TASK REQUIREMENTS. In the records below, find the line with "behandeld als het" and the line with "Vervolg paragrafen komen na lege regels.". Print both exactly, along with every line between them, and no other line.

SOURCE INFORMATION.
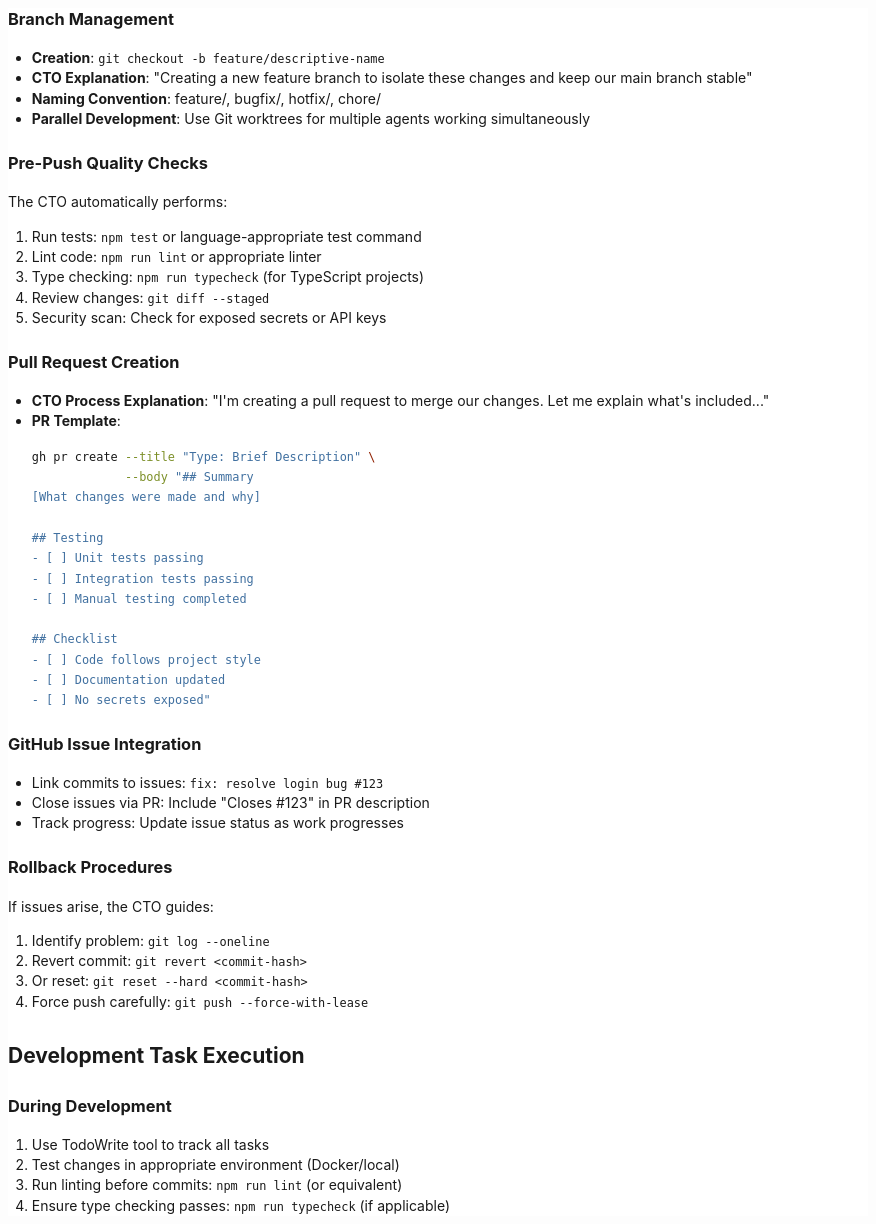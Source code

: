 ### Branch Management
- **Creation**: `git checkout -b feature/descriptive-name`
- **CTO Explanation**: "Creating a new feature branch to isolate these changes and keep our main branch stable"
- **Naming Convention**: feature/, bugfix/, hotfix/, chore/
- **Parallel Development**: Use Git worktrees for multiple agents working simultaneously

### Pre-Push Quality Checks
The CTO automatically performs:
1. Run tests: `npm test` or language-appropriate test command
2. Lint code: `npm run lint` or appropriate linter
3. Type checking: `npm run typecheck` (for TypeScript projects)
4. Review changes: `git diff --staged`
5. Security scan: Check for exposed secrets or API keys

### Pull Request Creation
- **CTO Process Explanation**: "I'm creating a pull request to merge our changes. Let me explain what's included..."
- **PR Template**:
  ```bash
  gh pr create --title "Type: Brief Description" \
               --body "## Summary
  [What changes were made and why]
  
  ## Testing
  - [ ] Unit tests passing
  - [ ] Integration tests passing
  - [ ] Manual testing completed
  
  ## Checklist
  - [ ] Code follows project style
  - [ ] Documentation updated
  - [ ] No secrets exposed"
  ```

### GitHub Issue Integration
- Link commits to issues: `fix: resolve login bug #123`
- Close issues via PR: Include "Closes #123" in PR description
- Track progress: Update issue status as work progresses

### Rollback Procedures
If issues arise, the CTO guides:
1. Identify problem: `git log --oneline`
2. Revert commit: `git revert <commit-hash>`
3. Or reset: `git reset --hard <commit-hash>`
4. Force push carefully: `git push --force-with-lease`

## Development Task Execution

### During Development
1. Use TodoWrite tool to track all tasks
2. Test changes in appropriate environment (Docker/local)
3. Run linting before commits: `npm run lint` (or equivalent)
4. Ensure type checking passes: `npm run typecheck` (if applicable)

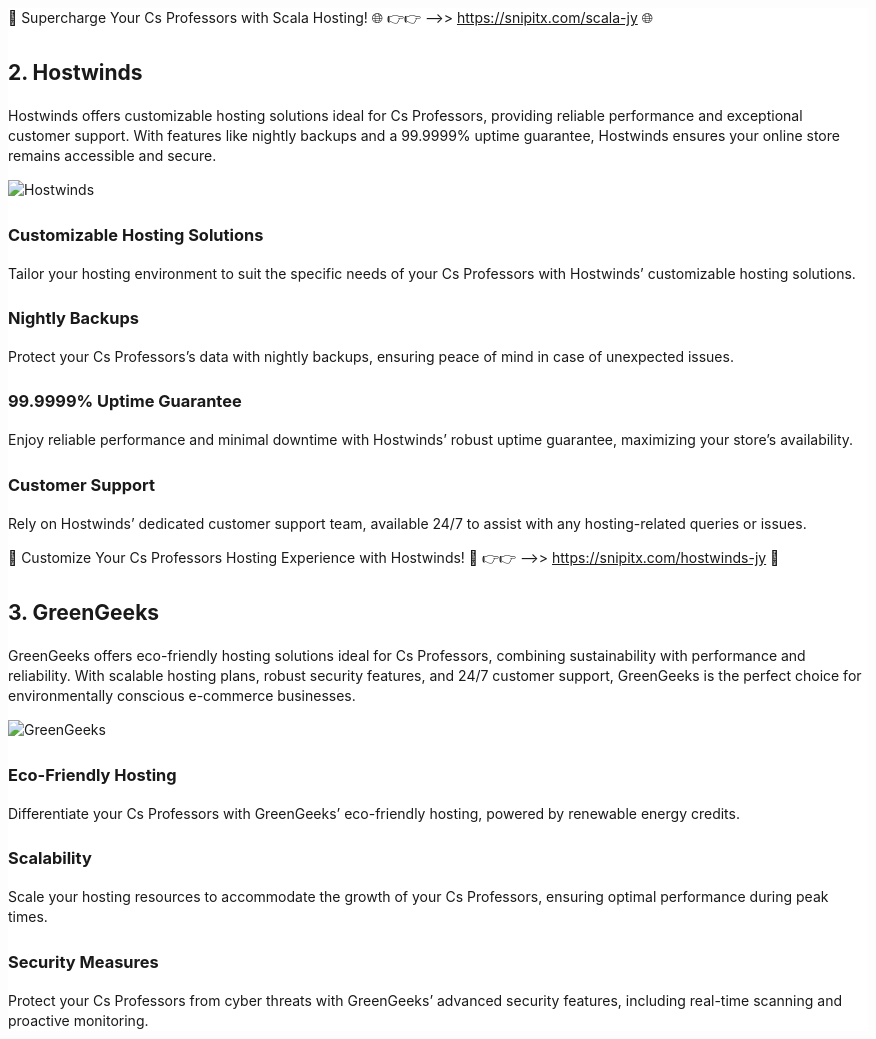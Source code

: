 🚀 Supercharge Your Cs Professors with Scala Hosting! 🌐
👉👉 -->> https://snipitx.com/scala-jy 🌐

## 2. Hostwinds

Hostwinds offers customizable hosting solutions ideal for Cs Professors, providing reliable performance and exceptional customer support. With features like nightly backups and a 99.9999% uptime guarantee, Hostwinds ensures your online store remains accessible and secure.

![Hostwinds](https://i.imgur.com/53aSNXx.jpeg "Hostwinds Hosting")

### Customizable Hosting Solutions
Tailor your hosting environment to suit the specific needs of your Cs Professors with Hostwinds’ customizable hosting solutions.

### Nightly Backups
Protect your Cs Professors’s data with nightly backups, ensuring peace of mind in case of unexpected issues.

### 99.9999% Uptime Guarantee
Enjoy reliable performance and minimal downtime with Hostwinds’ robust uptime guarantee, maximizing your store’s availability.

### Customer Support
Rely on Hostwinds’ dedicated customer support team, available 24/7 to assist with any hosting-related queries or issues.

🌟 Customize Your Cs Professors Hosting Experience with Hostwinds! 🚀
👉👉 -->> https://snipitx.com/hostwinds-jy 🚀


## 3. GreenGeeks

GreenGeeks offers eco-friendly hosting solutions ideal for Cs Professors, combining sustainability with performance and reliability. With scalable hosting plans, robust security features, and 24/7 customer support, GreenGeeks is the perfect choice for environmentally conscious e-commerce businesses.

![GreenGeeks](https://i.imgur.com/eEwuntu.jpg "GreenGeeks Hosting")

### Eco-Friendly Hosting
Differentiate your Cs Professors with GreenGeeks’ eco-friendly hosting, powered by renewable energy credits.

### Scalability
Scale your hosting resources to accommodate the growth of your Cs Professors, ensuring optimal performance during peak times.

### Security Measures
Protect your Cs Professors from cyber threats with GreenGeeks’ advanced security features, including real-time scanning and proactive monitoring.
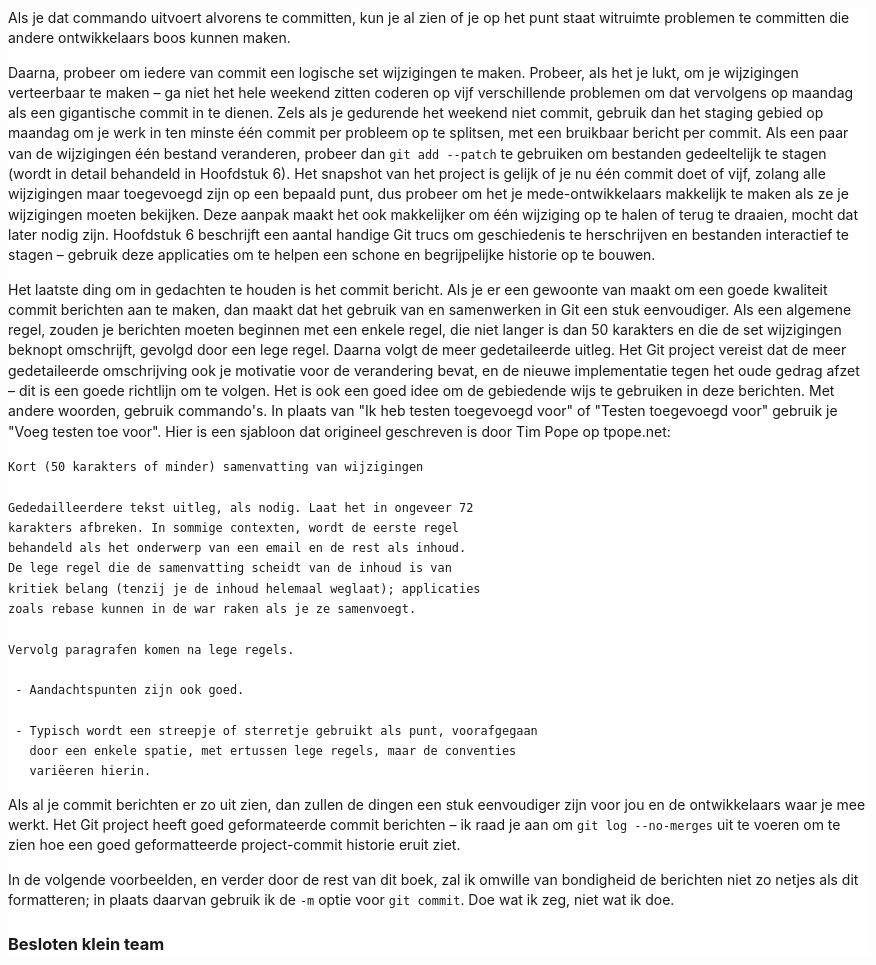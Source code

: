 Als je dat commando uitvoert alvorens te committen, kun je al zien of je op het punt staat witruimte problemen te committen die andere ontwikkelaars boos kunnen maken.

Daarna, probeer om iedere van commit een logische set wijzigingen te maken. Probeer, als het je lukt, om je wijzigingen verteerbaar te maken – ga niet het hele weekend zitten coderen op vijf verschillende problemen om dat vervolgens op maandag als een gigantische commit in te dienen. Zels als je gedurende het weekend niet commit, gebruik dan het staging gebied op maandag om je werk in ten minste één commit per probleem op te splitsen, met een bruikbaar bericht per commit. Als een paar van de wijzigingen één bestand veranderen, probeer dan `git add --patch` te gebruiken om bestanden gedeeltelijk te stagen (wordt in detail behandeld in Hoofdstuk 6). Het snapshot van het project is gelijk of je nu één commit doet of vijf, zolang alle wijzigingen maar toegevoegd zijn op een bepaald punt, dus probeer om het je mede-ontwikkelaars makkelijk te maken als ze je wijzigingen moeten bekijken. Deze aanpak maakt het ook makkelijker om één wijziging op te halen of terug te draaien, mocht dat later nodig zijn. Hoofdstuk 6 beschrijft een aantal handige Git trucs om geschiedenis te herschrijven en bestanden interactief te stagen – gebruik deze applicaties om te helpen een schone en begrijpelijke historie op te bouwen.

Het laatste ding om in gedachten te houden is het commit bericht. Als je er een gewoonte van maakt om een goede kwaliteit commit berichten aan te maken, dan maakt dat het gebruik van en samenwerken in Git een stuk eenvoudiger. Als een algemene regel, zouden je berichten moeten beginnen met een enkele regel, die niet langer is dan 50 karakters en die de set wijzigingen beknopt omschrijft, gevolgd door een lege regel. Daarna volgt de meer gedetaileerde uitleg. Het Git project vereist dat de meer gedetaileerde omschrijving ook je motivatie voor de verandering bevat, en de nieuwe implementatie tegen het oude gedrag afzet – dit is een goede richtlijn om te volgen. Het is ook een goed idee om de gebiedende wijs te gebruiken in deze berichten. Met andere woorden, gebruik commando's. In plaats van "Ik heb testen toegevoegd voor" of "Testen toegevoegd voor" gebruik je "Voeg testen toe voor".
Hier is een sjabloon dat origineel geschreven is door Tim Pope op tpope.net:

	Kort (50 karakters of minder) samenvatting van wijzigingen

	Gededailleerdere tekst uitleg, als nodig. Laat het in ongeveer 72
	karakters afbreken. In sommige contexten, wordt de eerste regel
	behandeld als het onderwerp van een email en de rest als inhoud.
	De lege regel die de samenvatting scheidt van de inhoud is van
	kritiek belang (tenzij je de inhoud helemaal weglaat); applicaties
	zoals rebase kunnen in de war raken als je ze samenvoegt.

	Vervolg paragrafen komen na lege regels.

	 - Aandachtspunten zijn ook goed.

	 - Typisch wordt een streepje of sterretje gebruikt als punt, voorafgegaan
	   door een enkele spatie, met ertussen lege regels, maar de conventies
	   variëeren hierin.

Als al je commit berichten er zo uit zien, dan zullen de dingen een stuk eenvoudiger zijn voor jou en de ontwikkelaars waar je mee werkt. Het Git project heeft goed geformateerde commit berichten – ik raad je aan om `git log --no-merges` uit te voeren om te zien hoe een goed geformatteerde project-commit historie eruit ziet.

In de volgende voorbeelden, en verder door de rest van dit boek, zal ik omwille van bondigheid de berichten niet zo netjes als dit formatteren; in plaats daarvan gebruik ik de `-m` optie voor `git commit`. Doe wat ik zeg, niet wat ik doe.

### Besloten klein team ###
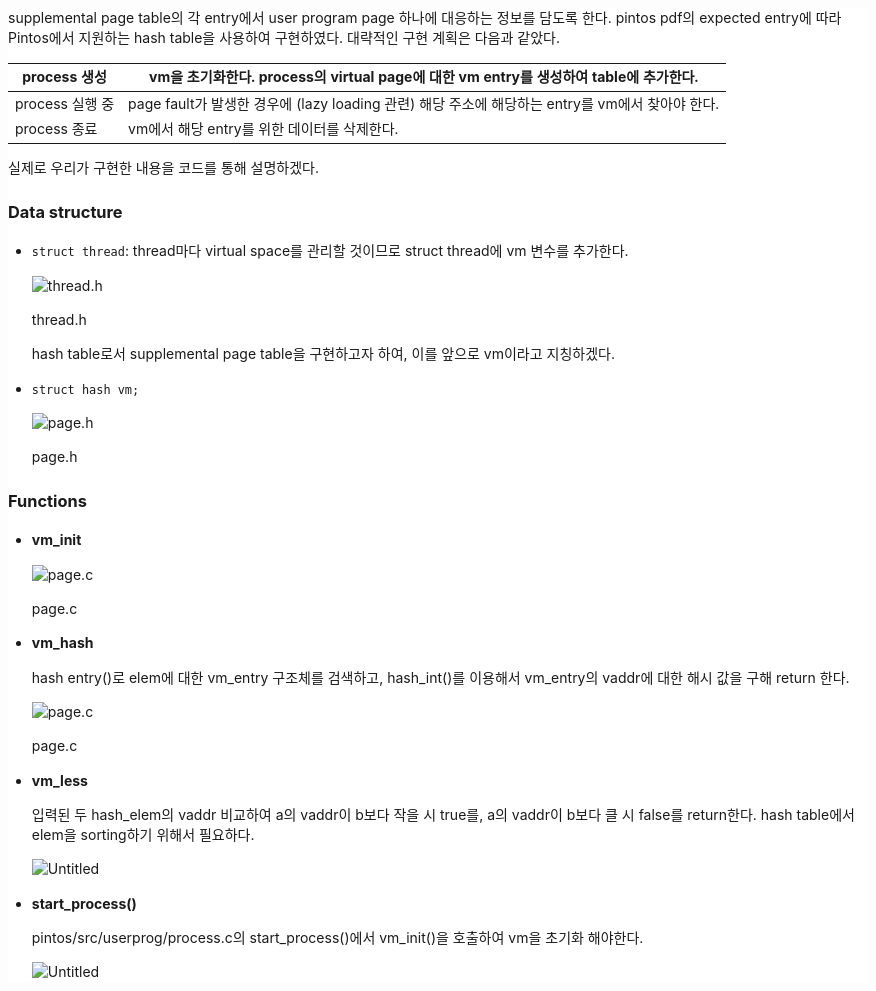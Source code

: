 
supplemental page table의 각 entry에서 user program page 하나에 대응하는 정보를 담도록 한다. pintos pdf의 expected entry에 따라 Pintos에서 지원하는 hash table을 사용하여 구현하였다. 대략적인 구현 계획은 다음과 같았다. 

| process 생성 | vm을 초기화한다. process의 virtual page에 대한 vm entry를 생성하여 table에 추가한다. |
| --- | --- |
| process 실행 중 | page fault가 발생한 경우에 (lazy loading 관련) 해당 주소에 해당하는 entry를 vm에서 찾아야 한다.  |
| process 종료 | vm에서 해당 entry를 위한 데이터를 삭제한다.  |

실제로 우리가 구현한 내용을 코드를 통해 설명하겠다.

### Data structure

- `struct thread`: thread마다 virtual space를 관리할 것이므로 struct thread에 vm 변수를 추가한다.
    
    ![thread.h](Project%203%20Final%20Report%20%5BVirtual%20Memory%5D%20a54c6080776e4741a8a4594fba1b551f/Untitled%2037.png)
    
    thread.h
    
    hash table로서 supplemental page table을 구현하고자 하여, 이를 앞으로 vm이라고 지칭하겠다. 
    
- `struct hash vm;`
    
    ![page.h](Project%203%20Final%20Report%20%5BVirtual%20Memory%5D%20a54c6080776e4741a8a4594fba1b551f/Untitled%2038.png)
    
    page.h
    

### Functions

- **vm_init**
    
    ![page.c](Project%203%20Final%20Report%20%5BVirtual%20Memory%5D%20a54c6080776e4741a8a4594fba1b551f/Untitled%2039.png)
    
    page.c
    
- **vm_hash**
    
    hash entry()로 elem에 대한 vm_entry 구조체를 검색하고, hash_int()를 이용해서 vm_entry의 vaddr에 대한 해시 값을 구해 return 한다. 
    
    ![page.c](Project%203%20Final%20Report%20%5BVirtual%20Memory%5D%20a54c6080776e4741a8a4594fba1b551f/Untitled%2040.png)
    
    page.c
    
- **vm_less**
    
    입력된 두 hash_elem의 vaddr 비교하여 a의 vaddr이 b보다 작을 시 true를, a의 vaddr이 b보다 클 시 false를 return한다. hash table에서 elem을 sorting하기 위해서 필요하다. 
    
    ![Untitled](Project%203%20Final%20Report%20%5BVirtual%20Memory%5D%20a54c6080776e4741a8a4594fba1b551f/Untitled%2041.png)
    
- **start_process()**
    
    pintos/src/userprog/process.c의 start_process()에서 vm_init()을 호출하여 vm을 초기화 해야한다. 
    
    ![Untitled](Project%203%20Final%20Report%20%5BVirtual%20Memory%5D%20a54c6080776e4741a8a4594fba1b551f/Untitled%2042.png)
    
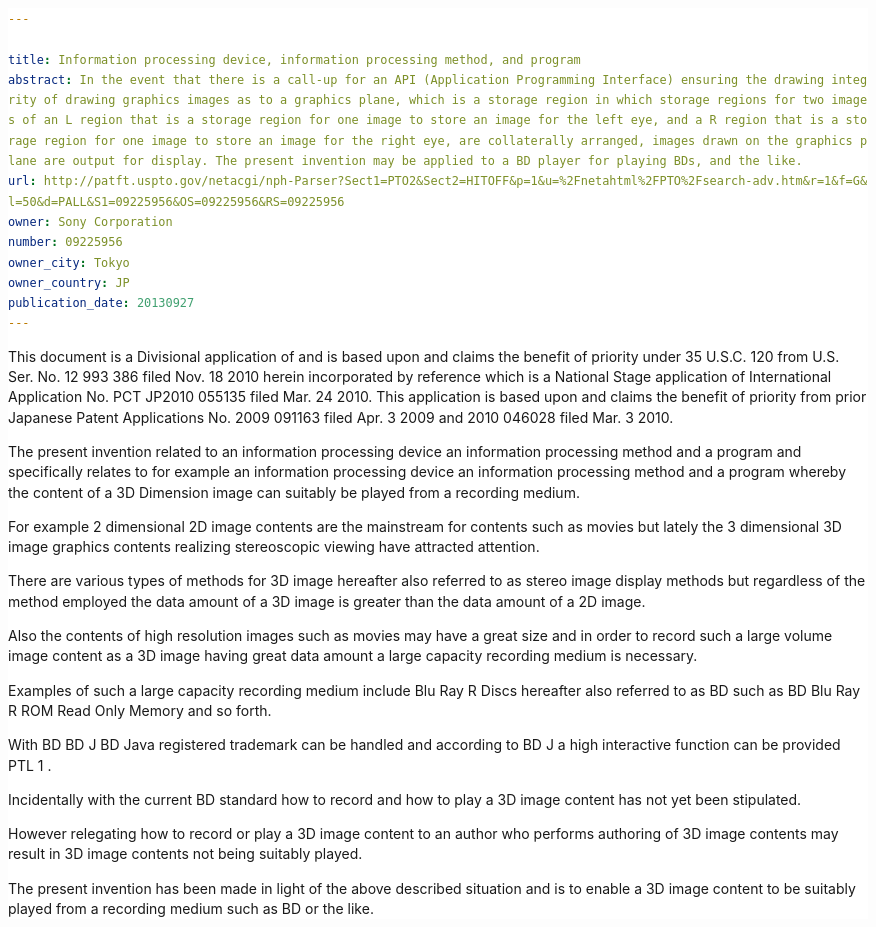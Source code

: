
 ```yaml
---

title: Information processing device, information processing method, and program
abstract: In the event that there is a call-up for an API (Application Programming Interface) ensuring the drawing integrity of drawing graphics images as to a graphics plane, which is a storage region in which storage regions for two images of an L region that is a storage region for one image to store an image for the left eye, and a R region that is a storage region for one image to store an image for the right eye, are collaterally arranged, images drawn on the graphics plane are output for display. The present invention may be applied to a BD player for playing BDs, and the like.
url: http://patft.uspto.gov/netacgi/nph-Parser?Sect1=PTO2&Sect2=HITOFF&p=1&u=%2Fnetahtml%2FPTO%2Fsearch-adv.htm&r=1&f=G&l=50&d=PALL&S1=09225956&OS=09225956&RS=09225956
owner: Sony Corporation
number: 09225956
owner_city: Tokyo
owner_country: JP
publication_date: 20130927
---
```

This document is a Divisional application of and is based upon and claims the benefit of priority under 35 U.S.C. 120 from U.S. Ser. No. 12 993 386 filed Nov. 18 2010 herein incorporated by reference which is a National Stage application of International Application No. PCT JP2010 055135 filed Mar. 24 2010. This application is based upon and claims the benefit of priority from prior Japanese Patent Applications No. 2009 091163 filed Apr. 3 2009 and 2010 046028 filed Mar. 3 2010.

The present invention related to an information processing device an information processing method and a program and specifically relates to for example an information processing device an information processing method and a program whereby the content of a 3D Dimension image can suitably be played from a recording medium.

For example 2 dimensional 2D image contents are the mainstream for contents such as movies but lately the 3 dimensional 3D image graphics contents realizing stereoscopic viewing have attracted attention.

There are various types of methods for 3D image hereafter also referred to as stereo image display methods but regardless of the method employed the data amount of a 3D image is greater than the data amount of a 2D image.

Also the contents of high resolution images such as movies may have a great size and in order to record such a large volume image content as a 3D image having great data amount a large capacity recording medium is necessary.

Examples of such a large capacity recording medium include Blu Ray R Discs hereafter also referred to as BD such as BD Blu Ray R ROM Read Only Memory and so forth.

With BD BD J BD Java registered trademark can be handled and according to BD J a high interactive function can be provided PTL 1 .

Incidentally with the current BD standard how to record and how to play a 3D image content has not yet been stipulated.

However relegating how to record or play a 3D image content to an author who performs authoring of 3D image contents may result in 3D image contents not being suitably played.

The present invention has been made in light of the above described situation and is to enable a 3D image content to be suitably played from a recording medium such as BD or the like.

ANSWER TO THE PROBLEM.
	behandeld als het onderwerp van een email en de rest als inhoud.
	De lege regel die de samenvatting scheidt van de inhoud is van
	kritiek belang (tenzij je de inhoud helemaal weglaat); applicaties
	zoals rebase kunnen in de war raken als je ze samenvoegt.

	Vervolg paragrafen komen na lege regels.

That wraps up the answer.